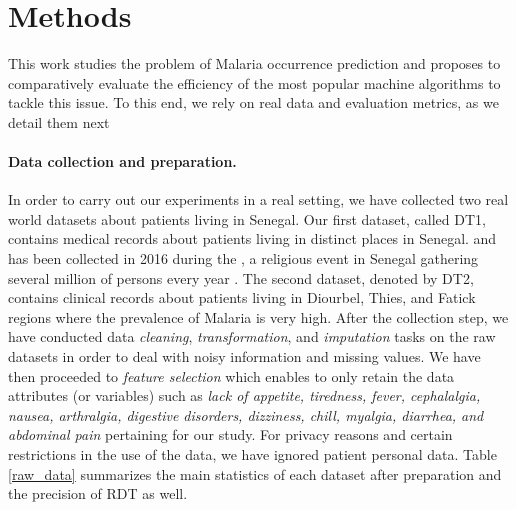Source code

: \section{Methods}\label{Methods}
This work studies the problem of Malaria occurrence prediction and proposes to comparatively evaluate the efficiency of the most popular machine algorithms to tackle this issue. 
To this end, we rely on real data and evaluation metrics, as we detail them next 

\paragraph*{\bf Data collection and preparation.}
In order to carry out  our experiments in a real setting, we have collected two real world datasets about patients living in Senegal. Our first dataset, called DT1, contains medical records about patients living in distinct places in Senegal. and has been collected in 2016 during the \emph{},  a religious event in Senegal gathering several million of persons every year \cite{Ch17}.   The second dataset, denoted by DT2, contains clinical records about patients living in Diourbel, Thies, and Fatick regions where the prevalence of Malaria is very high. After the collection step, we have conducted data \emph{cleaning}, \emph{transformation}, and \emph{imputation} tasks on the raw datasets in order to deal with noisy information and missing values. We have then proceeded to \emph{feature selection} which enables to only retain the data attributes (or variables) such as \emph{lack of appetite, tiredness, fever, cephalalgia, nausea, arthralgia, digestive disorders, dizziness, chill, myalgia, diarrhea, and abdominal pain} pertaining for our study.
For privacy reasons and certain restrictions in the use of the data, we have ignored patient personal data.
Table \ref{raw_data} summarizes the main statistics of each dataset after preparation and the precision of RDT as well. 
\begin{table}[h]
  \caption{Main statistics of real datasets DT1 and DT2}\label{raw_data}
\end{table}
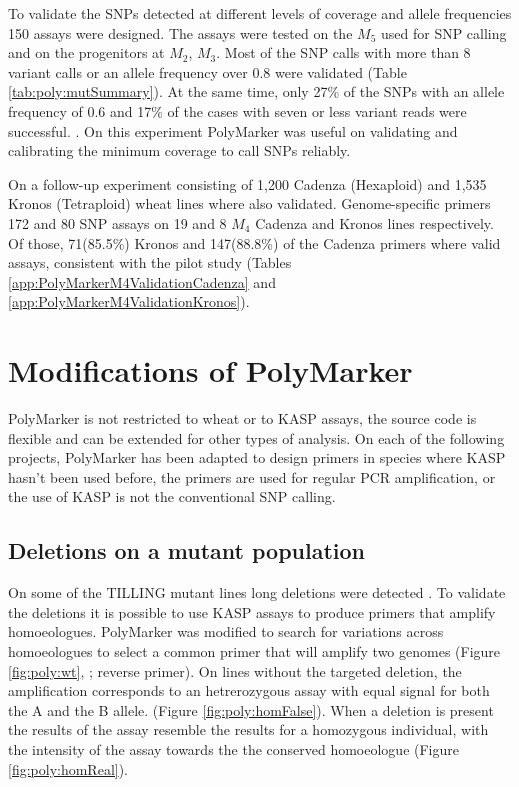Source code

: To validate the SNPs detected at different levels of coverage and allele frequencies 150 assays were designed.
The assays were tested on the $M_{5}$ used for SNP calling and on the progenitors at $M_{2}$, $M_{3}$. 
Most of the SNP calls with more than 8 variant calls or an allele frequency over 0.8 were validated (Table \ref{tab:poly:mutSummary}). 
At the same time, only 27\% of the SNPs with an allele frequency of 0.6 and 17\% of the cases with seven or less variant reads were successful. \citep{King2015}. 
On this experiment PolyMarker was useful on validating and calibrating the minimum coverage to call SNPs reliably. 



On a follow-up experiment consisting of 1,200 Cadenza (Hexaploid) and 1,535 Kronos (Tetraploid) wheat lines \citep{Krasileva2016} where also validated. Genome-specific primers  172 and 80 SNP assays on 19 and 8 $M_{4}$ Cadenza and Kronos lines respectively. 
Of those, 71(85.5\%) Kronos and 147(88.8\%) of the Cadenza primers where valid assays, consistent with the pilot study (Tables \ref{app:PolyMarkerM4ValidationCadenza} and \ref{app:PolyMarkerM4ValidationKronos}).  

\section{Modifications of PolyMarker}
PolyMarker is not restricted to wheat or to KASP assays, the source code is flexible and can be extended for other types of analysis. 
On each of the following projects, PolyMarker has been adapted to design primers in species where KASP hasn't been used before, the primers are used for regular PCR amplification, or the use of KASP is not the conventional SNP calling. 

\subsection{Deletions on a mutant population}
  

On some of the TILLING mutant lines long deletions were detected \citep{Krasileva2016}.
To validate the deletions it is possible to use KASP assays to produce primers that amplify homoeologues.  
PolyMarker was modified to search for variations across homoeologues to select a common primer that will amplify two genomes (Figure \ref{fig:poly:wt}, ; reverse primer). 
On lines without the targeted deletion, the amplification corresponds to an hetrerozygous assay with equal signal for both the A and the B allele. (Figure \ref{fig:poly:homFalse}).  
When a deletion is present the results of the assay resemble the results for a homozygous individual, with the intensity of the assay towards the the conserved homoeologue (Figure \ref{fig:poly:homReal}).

**What the exercise asks:** Could you set down, exactly as written, every line from the start of the records above through the line containing "The assays were", leaving the pictures out?

**Answer to this problem:**
Source code

: \section{Methods}\label{Methods}
This work studies the problem of Malaria occurrence prediction and proposes to comparatively evaluate the efficiency of the most popular machine algorithms to tackle this issue. 
To this end, we rely on real data and evaluation metrics, as we detail them next 

\paragraph*{\bf Data collection and preparation.}
In order to carry out  our experiments in a real setting, we have collected two real world datasets about patients living in Senegal. Our first dataset, called DT1, contains medical records about patients living in distinct places in Senegal. and has been collected in 2016 during the \emph{},  a religious event in Senegal gathering several million of persons every year \cite{Ch17}.   The second dataset, denoted by DT2, contains clinical records about patients living in Diourbel, Thies, and Fatick regions where the prevalence of Malaria is very high. After the collection step, we have conducted data \emph{cleaning}, \emph{transformation}, and \emph{imputation} tasks on the raw datasets in order to deal with noisy information and missing values. We have then proceeded to \emph{feature selection} which enables to only retain the data attributes (or variables) such as \emph{lack of appetite, tiredness, fever, cephalalgia, nausea, arthralgia, digestive disorders, dizziness, chill, myalgia, diarrhea, and abdominal pain} pertaining for our study.
For privacy reasons and certain restrictions in the use of the data, we have ignored patient personal data.
Table \ref{raw_data} summarizes the main statistics of each dataset after preparation and the precision of RDT as well. 
\begin{table}[h]
  \caption{Main statistics of real datasets DT1 and DT2}\label{raw_data}
\end{table}
Source code

: To validate the SNPs detected at different levels of coverage and allele frequencies 150 assays were designed.
The assays were tested on the $M_{5}$ used for SNP calling and on the progenitors at $M_{2}$, $M_{3}$. 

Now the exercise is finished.